Piccole stranezze della distribuzione nostrana: il lungometraggio di Canet, talentuoso attore francese, dietro la macchina da presa per la seconda volta, è uscito nel paese d’origine quasi due anni fa, nel Novembre 2006. Per poi conoscere nei mesi successivi un successo senza precedenti: quattro Cèsar (regia, attore, montaggio e musiche) all’inizio del 2007, distribuzione globale, persino una recente uscita limited nei teatri statunitensi che ha suscitato non pochi entusiasmi da parte della critica.

Ma che fine ha fatto, in Italia, Ne le dis à personne? Sorprende che, nonostante la facilità fraterna con cui accogliamo spesso e volentieri opere d’oltralpe che poi vengono tacciate di eccessiva "francesità", si sia dimenticato per strada questo thriller mozzafiato. Che, se non è il capolavoro da molti sbandierato (perché è troppo lungo, o meglio perché si dilunga troppo) è ben più che un titolo interessante. Soprattutto perché Canet, nonostante la scarsa esperienza, è proprio un regista sorprendente. Furibondo e insieme misurato: doverosamente egocentrico nello sfoggio di una tecnica notevole (come nelle lunghissime fughe a piedi della parte centrale), così come sa tirare fuori i muscoli quando è il momento, allo stesso modo sa mettersi da parte in caso contrario.

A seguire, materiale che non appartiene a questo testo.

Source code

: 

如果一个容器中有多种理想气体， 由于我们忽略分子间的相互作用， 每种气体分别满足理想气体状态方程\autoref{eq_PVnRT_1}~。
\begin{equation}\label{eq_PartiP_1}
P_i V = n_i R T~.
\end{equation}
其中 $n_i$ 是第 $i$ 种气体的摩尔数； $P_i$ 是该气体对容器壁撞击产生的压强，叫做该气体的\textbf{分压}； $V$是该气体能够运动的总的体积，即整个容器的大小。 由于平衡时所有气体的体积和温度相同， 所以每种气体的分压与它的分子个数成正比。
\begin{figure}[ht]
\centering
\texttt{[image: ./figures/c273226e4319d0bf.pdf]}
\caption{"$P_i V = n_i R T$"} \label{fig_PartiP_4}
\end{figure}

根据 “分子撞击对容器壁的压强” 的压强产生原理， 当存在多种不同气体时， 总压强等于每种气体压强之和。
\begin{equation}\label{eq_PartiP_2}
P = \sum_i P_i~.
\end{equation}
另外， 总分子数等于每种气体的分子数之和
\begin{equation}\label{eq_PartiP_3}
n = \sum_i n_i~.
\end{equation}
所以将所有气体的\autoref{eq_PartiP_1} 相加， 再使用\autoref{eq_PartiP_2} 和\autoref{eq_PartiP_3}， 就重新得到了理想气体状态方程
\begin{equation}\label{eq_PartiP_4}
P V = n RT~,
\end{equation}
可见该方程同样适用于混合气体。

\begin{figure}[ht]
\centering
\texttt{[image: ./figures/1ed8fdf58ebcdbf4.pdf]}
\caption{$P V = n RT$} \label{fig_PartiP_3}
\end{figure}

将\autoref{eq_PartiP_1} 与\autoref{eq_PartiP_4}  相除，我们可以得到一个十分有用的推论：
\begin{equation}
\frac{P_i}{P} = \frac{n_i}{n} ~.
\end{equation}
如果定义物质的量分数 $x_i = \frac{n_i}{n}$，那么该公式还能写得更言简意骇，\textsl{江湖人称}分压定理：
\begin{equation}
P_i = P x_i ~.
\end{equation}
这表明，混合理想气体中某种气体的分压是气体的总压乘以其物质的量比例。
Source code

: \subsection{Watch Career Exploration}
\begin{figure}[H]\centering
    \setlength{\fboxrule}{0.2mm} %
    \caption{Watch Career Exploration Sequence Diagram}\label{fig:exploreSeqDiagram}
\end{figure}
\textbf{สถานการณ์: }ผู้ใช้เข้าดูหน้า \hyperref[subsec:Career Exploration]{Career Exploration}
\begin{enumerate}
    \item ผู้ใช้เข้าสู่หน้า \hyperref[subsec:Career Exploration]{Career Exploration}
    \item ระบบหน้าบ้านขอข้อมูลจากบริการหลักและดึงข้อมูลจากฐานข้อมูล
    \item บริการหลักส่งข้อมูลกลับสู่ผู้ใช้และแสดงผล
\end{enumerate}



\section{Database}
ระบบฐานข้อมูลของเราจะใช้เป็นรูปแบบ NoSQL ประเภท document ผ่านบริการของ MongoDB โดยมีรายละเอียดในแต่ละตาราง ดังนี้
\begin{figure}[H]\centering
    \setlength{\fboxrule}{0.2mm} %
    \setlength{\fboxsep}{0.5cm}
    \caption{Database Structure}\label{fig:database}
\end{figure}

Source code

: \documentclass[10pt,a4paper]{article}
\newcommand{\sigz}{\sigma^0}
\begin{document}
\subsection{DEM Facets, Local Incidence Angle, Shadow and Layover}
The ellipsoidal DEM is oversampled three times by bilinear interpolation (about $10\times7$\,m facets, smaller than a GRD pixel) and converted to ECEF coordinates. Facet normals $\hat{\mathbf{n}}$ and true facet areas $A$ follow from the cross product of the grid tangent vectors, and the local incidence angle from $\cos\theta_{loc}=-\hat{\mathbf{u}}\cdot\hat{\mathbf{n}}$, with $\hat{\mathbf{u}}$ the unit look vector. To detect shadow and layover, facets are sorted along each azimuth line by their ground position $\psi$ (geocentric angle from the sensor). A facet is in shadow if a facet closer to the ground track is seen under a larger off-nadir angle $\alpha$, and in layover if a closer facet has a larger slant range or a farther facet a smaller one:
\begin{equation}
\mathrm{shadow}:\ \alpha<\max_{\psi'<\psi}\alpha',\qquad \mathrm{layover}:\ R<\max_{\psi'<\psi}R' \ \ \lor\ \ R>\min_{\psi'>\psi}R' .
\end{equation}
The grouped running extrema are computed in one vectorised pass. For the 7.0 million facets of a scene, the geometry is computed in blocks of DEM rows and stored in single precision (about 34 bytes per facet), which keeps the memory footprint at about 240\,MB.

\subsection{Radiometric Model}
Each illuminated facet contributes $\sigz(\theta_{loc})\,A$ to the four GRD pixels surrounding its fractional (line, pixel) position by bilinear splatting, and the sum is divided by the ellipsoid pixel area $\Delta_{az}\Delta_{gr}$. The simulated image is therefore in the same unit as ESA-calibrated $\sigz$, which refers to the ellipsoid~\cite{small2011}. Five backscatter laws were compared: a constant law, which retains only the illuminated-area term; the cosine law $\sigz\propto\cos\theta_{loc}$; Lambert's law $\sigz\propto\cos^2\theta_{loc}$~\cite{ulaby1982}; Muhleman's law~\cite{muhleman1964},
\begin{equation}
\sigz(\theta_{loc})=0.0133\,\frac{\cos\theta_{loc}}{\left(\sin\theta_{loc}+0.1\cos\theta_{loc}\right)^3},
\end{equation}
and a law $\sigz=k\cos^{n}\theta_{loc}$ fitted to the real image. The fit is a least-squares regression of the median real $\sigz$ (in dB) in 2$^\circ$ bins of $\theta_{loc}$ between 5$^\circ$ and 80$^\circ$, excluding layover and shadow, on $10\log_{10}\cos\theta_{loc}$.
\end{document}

Il resto lo fa l’ottimo cast, François Cluzet in primis, e una storia che va a scavare nei segreti e nelle bugie senza però essere morbosa o torbida – e significativo di un interesse morale nella vicenda è il piccolo ruolo che Canet si è ritagliato nel suo stesso film. Ma Ne le dis à personne non è solo tesissimo e ricco di colpi di scena, grazie a una sceneggiatura tra le più intricate che io ricordi ma con un’intelligente e coesa doppia risoluzione, ma mostra con il suo straziante e romantico finale il coraggio di essere catartico solo a metà – macchiando con le lacrime di compromesso una felicità raggiunta con il sudore e con il sangue, a rischio della propria vita. Hai detto niente.

Se volete, il DVD doppio su Play.com ve lo tirano dietro.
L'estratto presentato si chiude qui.